Le premier aléas, et sans doute le plus important, consiste à trouver un investisseur en capital en l’occurrence un fonds d’investissement. Or le processus est souvent long et la négociation sur les conditions est dure. De plus, dans le cadre de leurs due diligences, les fonds vont souvent demander à l’entreprise des éléments qu’elle n’a pas forcément à disposition (éléments comptables et financiers selon certaines normes, audit environnemental, outil de reporting précis …).
Par ailleurs, compte tenu des cibles que nous adressons en termes de valorisation, l’industrie du private equity ne sera pas forcément intéressée pour prendre des participations. En effet, les fonds doivent consacrer un temps incompressible à l’analyse des dossiers, à leur montage et enfin à leur suivi. S’ils veulent rentabiliser leur charges de structure (salaires des investisseurs, bureaux, due diligences, déplacements …) ils ont davantage intérêt à se concentrer sur des deals un peu plus importants en volume.
Enfin il y a tout un pan d’entreprises qui sont très matures et très rentables mais qui présentent un taux de croissance faible. Pour toutes ces entreprises, les perspectives de plus values ne sont pas au niveau attendu par les fonds d’investissements. En revanche, elles peuvent parfaitement faire l’objet d’un OBO.
Pour toutes ces raisons, nous pensons qu’il est pertinent de limiter l’offre « packagée » aux OBO purs ne faisant pas intervenir de fonds d’investissements.
La structuration de la dette
Comme nous l’avons illustré en 2.1.1, il existe de multiples sources de financements pour structurer la dette d’acquisition. Néanmoins, toutes ne sont pas utilisables dans le cadre de petites opérations.
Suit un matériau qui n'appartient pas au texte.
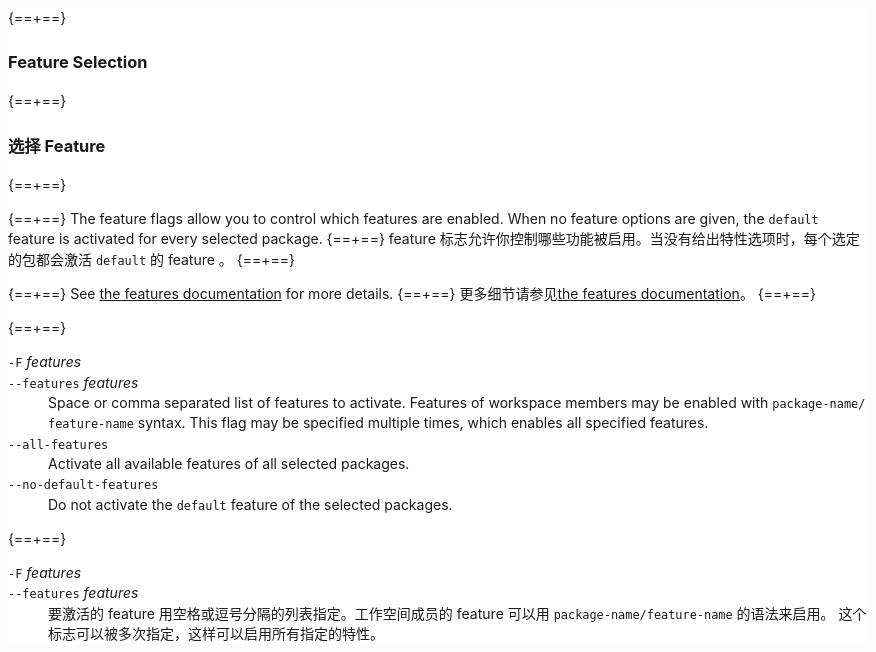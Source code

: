 {==+==}
### Feature Selection
{==+==}
### 选择 Feature
{==+==}

{==+==}
The feature flags allow you to control which features are enabled. When no
feature options are given, the `default` feature is activated for every
selected package.
{==+==}
feature 标志允许你控制哪些功能被启用。当没有给出特性选项时，每个选定的包都会激活 `default` 的 feature 。
{==+==}

{==+==}
See [the features documentation](../reference/features.html#command-line-feature-options)
for more details.
{==+==}
更多细节请参见[the features documentation](../reference/features.html#command-line-feature-options)。
{==+==}

{==+==}
<dl>

<dt class="option-term" id="option-cargo-test--F"><a class="option-anchor" href="#option-cargo-test--F"></a><code>-F</code> <em>features</em></dt>
<dt class="option-term" id="option-cargo-test---features"><a class="option-anchor" href="#option-cargo-test---features"></a><code>--features</code> <em>features</em></dt>
<dd class="option-desc">Space or comma separated list of features to activate. Features of workspace
members may be enabled with <code>package-name/feature-name</code> syntax. This flag may
be specified multiple times, which enables all specified features.</dd>


<dt class="option-term" id="option-cargo-test---all-features"><a class="option-anchor" href="#option-cargo-test---all-features"></a><code>--all-features</code></dt>
<dd class="option-desc">Activate all available features of all selected packages.</dd>


<dt class="option-term" id="option-cargo-test---no-default-features"><a class="option-anchor" href="#option-cargo-test---no-default-features"></a><code>--no-default-features</code></dt>
<dd class="option-desc">Do not activate the <code>default</code> feature of the selected packages.</dd>


</dl>
{==+==}
<dl>

<dt class="option-term" id="option-cargo-test--F"><a class="option-anchor" href="#option-cargo-test--F"></a><code>-F</code> <em>features</em></dt>
<dt class="option-term" id="option-cargo-test---features"><a class="option-anchor" href="#option-cargo-test---features"></a><code>--features</code> <em>features</em></dt>
<dd class="option-desc">
要激活的 feature 用空格或逗号分隔的列表指定。工作空间成员的 feature 可以用 <code>package-name/feature-name</code> 的语法来启用。
这个标志可以被多次指定，这样可以启用所有指定的特性。</dd>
Ainsi, nous éliminons d’emblée la dette obligataire recourant aux marchés financiers désintermédiés pour des raisons de faisabilité technique. Par ailleurs et pour les mêmes raisons qui nous ont conduit à écarter les fonds d’investissements dans la structuration de l’equity, nous écarterons les « mezzaneurs » de la structuration de la dette.
La dette d’acquisition sera donc essentiellement constituée par de la dette senior. Néanmoins compte tenu de la taille des opérations que nous adressons, il nous faudra faire une distinction entre les différentes tranches. Selon les entretiens que nous avons eus avec plusieurs organismes de financement (30) nous pouvons d’ores et déjà exclure les tranches C et D jugées comme trop risquées. A l’évidence, la tranche A – financement amortissable sur 7 ou 8 ans – recueille de loin la préférence des financeurs. Il y a deux raisons à cela, d’une part c’est la forme de financement la plus simple et la plus répandue, d’autre part c’est celle qui présente le plus de garanties pour la banque et donc le moins de risques. Néanmoins, dans certains cas, il pourrait être envisagé une fraction de tranche B – financement in fine sur 1 an de plus que la tranche A – afin de limiter le coût de la dette d’acquisition pendant la durée de l’opération.
Enfin, si la société cible dispose d’une trésorerie excédentaire et de bénéfices distribuables, nous pourrons mettre en place un prêt relais (financement très proche dans ses caractéristiques de la dette senior Tranche A) sur une durée courte afin de boucler le financement.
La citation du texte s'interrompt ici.